Trump 2.0 official thread

Wrought

Senior Member
Registered Member
The cocktail of fear and paranoia consuming the would-be policymakers in Washington seems exceedingly unlikely to produce a coherent national strategy, much less a competent one. Ironically, and despite the sensationalized rhetoric, it's not really about China at all.

But often in the arguments emanating from the other three camps, China seems less like an enemy than a rhetorical device. Some will hail Chinese statecraft as an example to emulate. Others will summon a Chinese boogeyman that must be defeated. But in many of these cases, the real problem identified is not China per se, but the economic order that enabled its rise. The real target is a free-market consensus that prioritizes free trade and capital mobility over national resilience. Were the Chinese Communist Party to collapse tomorrow, the essential policies each group advocates would not change.
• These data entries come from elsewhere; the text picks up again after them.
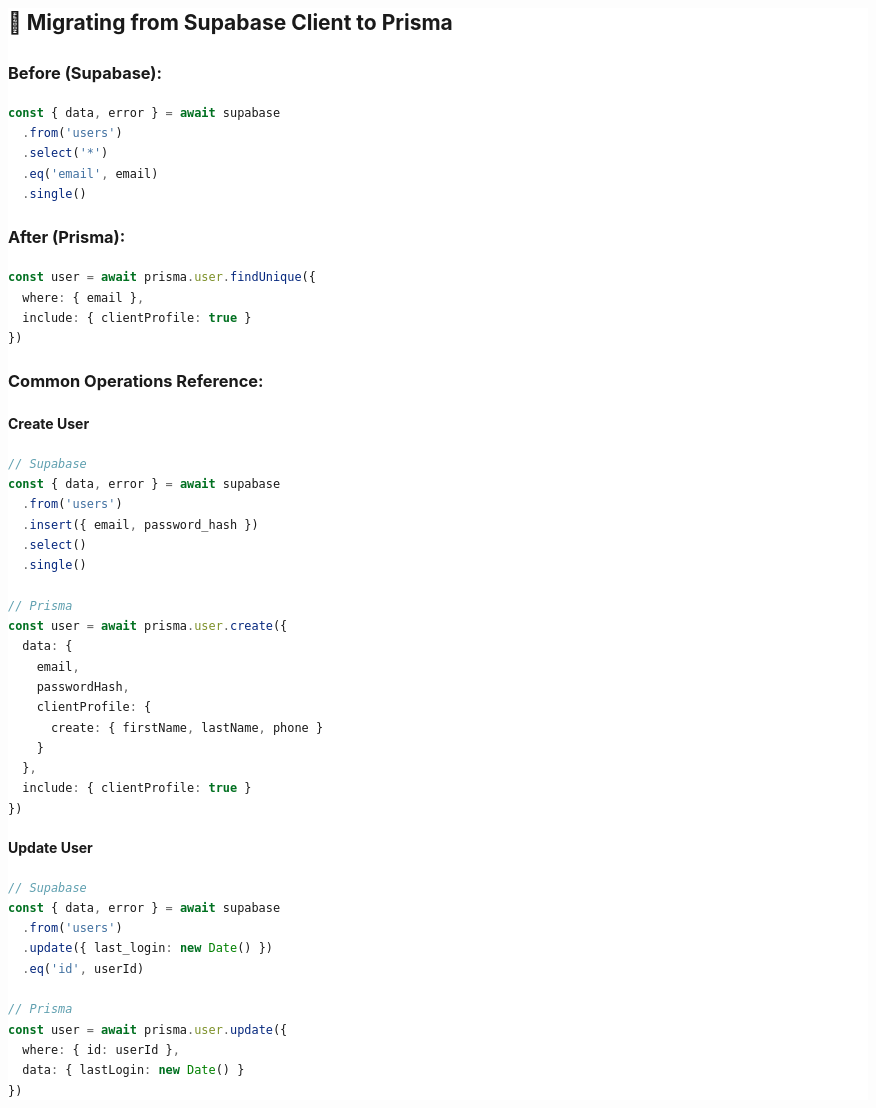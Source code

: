 ## 🔄 Migrating from Supabase Client to Prisma

### Before (Supabase):
```typescript
const { data, error } = await supabase
  .from('users')
  .select('*')
  .eq('email', email)
  .single()
```

### After (Prisma):
```typescript
const user = await prisma.user.findUnique({
  where: { email },
  include: { clientProfile: true }
})
```

### Common Operations Reference:

#### Create User
```typescript
// Supabase
const { data, error } = await supabase
  .from('users')
  .insert({ email, password_hash })
  .select()
  .single()

// Prisma
const user = await prisma.user.create({
  data: { 
    email, 
    passwordHash,
    clientProfile: {
      create: { firstName, lastName, phone }
    }
  },
  include: { clientProfile: true }
})
```

#### Update User
```typescript
// Supabase
const { data, error } = await supabase
  .from('users')
  .update({ last_login: new Date() })
  .eq('id', userId)

// Prisma
const user = await prisma.user.update({
  where: { id: userId },
  data: { lastLogin: new Date() }
})
```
That China is such a powerful rhetorical weapon is revealing in its own way. Much like the geopolitical debate’s preoccupation with realpolitik, the economic debate’s insistence on foregrounding competition with China says something important about the anxieties of those in Trump’s orbit, as well as the arguments deemed most convincing to Trump himself.

Rather, it's about themselves, and what to make of the brave new world they live in.

At the heart of these disputes lies a fundamental question: What is America capable of? Can it still do great things? For the last four years, Trumpists have answered “no.” They have cast the federal government as a bloated machine run by inept bureaucrats whose culture has been hijacked by “wokeism” and whose institutions have been weaponized against them. Trump has vowed to change all of that.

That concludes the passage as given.